Finally, the football season has started, the Lions have broken their road losing streak, and all is good in the world.
Every year, the technology of watching sports changes, further mediating our relation to that which we watch. Today, for me, was an incredibly hyper-mediated day, I feel my brain is completely saturated. I am edgy.
Here are some of the things I’ve noticed. Watching the Lions on FOX, I try to tune the radio to the local sportscasters, in part because they’re smarter than the FOX idiots, in part because the radio guys explain more about what’s happening on the field, and they are homers, after all, rooting for the Lions like the rest of us. Problem is, the radio broadcast is a few second ahead of the TV, which means that I know that the Bears kick returner has passed the 15 and tackled at the 18 while on TV he’s just past the 5. No good. So I’m stuck with the idiots. Now they have the score on top, along with the quarter, the down and yard-to-go just before the play begins, and a continuous window with other scores, to the right and below the top strip.
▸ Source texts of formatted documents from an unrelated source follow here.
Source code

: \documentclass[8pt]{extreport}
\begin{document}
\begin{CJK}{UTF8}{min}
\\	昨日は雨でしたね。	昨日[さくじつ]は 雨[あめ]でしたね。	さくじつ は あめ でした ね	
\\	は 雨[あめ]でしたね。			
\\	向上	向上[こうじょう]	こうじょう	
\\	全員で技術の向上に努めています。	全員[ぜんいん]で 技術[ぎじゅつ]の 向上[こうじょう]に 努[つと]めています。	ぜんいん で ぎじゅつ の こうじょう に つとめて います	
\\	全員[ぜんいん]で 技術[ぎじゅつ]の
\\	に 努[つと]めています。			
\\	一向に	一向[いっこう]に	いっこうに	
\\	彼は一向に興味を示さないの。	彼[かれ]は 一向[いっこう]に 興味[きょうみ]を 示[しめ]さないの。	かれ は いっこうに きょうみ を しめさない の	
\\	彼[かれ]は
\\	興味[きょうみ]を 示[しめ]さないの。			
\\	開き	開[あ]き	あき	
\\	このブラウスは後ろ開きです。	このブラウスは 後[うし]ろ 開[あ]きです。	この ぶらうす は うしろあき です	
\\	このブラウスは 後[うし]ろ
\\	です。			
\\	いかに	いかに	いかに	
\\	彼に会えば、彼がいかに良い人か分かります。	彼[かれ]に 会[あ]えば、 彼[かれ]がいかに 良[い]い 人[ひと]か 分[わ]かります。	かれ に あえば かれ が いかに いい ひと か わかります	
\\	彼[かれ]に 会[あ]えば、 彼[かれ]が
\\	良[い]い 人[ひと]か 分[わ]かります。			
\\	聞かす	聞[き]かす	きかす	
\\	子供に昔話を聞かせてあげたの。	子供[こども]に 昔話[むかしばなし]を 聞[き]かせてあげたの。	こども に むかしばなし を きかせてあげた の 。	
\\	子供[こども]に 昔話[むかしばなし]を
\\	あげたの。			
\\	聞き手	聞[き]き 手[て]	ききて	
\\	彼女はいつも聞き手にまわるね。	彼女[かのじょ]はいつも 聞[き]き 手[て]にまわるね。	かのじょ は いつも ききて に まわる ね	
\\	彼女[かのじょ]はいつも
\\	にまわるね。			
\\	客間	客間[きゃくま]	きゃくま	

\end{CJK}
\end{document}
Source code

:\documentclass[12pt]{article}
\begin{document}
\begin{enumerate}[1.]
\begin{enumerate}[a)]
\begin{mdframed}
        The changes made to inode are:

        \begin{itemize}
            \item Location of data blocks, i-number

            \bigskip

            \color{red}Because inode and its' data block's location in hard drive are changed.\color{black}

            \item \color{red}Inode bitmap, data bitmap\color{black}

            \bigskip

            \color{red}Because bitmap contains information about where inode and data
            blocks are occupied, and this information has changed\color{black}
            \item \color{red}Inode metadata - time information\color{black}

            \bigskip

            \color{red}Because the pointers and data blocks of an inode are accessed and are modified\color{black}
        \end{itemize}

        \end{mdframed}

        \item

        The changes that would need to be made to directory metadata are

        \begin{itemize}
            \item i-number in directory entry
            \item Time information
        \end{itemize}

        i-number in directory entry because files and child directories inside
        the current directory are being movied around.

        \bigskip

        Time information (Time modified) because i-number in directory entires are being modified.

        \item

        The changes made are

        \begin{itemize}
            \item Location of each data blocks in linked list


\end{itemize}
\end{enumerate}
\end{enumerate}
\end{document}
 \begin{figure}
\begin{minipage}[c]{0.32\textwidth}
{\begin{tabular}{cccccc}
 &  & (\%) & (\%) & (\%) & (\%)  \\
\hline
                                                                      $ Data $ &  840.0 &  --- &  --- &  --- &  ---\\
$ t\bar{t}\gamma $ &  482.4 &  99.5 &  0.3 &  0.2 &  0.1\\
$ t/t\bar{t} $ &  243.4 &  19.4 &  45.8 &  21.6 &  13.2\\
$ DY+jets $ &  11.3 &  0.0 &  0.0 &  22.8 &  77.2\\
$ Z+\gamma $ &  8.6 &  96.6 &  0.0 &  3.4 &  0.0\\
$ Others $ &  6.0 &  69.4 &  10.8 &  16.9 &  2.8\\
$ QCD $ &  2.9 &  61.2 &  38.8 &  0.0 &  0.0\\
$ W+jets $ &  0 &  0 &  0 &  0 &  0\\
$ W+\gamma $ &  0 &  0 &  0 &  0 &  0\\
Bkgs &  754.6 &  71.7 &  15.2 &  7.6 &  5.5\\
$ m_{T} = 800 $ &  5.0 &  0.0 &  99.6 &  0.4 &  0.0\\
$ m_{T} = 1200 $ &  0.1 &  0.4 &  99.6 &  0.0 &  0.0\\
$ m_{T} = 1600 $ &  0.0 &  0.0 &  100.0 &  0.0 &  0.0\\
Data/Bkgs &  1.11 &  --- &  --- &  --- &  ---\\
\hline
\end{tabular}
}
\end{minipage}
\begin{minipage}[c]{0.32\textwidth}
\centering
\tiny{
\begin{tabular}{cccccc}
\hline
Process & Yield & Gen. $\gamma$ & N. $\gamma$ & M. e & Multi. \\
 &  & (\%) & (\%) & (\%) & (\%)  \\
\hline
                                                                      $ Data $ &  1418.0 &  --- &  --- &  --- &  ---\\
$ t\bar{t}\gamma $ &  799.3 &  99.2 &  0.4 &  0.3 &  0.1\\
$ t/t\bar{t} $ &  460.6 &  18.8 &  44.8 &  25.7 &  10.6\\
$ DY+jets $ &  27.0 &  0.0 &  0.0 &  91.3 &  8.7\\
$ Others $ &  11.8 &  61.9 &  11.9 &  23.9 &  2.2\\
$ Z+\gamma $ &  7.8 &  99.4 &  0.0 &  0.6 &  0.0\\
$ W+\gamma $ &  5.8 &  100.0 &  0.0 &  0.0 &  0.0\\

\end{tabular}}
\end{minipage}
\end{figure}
Mostly the same as last year, except when the other-games window changes, the yellow border around the team that is ahead flashes. This bothers me every time it happens, because flashing yellow means, to me, something important going on with the game I am watching, so my attention is constantly drawn to the upper-right side of the screen, to games in which I have a passing interest, but nothing that is immediately important to me. One interesting feature here, though, is a text scroll that tells you a Game Break is coming up, so you can anticipate a highlight from some other game.
There’s more…
Add to that the fact that I am running into the office during every commercial to check the status of my fantasy football team and to IM with my friends, whom I have invited into a Yahoo Chat. (It is true that I have a TV card in my computer, so I could do this all on the same screen, in different windows, but I have been too lazy to run the cable to the office). I may never see a Chargers game, but I will know all of Ladanian Tomlinson’s stats on a weekly basis, in real time, updated in the Java app on the fantasy football site. Between the TV and the computer, I am aware, on some level, of what is happening in virtually every NFL game today.
This is the other extreme from my recent trip to Isle Royale, where everything I needed to live for five days was on my back, I was outside all the time, cell phones did not work, there were no roads. It was nice, but I craved some of this stuff. The goal, I think, is to find the middle ground, where technology helps you do the things you want to do, instead of becoming the thing you need to tend to, to pay attention to, to fix and tweak and correct and patch and upgrade, as an object in itself, that make more work instead of making work easier.
In the meantime I have to find a way to get a networked computer into the living room, and invent a device that will delay the radio broadcast so it is in sync with the television. See?